# [WHAT TO DO]
Exactly the lines from the first line of the records to the line holding "### 1. Interactive Country Filter" should be duplicated, and nothing more; pictures stay out.

Stored data entries:
______

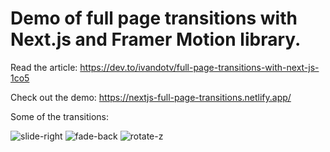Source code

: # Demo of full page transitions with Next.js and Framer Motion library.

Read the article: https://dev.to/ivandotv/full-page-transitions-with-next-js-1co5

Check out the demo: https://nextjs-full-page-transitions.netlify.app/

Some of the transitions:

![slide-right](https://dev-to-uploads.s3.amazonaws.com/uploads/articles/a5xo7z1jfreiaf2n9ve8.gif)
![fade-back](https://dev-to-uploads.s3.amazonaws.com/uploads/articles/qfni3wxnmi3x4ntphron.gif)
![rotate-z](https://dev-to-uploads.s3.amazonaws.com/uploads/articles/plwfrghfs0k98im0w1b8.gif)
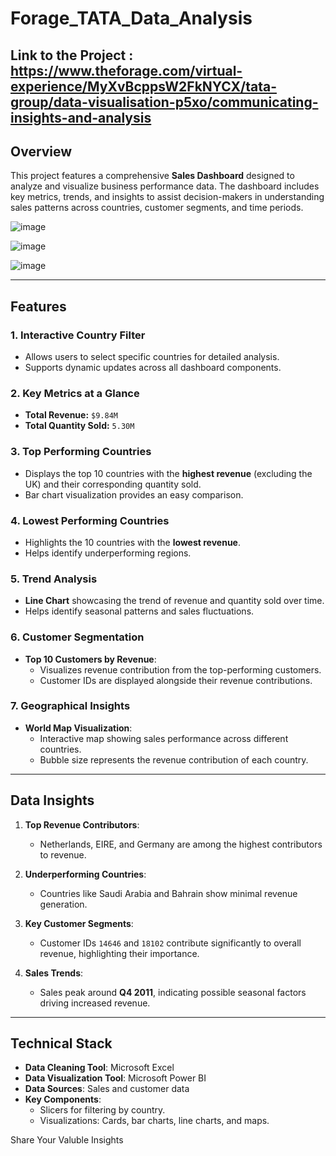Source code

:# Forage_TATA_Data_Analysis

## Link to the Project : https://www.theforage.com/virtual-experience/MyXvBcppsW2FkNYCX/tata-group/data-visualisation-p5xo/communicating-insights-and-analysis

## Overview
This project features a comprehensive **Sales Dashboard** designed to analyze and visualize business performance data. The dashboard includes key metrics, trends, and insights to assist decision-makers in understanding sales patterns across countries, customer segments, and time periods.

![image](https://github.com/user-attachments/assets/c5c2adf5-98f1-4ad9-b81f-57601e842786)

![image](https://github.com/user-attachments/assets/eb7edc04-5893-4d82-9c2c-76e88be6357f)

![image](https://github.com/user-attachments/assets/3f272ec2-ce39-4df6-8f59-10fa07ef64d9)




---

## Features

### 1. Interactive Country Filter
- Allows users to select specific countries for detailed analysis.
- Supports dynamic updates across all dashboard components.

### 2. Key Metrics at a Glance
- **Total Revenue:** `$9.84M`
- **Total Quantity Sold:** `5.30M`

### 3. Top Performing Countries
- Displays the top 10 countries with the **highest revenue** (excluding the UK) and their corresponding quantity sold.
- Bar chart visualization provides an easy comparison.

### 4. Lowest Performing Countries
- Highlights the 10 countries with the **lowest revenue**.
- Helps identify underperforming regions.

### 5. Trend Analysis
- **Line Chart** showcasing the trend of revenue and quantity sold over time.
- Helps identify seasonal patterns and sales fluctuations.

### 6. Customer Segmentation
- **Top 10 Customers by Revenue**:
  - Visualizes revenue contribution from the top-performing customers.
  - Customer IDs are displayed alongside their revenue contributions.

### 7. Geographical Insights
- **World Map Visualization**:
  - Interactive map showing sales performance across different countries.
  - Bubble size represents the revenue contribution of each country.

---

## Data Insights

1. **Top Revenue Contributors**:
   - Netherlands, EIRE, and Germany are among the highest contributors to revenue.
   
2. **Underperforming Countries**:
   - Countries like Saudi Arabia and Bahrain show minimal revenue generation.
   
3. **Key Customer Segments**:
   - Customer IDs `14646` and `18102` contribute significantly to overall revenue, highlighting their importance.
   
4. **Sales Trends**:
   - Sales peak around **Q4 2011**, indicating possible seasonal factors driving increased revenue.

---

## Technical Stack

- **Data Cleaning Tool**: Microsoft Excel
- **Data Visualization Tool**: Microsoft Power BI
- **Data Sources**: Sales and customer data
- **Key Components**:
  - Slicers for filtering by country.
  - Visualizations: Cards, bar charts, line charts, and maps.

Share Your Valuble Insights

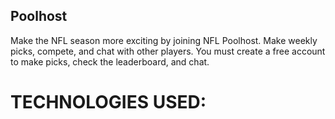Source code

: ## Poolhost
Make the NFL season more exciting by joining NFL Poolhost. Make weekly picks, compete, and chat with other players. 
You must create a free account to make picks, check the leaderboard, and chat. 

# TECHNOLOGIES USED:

______

# [WRITTEN SOLUTION]
Source code

: # Demo of full page transitions with Next.js and Framer Motion library.

Read the article: https://dev.to/ivandotv/full-page-transitions-with-next-js-1co5

Check out the demo: https://nextjs-full-page-transitions.netlify.app/

Some of the transitions:

![slide-right](https://dev-to-uploads.s3.amazonaws.com/uploads/articles/a5xo7z1jfreiaf2n9ve8.gif)
![fade-back](https://dev-to-uploads.s3.amazonaws.com/uploads/articles/qfni3wxnmi3x4ntphron.gif)
![rotate-z](https://dev-to-uploads.s3.amazonaws.com/uploads/articles/plwfrghfs0k98im0w1b8.gif)
Source code

:# Forage_TATA_Data_Analysis

## Link to the Project : https://www.theforage.com/virtual-experience/MyXvBcppsW2FkNYCX/tata-group/data-visualisation-p5xo/communicating-insights-and-analysis

## Overview
This project features a comprehensive **Sales Dashboard** designed to analyze and visualize business performance data. The dashboard includes key metrics, trends, and insights to assist decision-makers in understanding sales patterns across countries, customer segments, and time periods.

![image](https://github.com/user-attachments/assets/c5c2adf5-98f1-4ad9-b81f-57601e842786)

![image](https://github.com/user-attachments/assets/eb7edc04-5893-4d82-9c2c-76e88be6357f)

![image](https://github.com/user-attachments/assets/3f272ec2-ce39-4df6-8f59-10fa07ef64d9)




---

## Features

### 1. Interactive Country Filter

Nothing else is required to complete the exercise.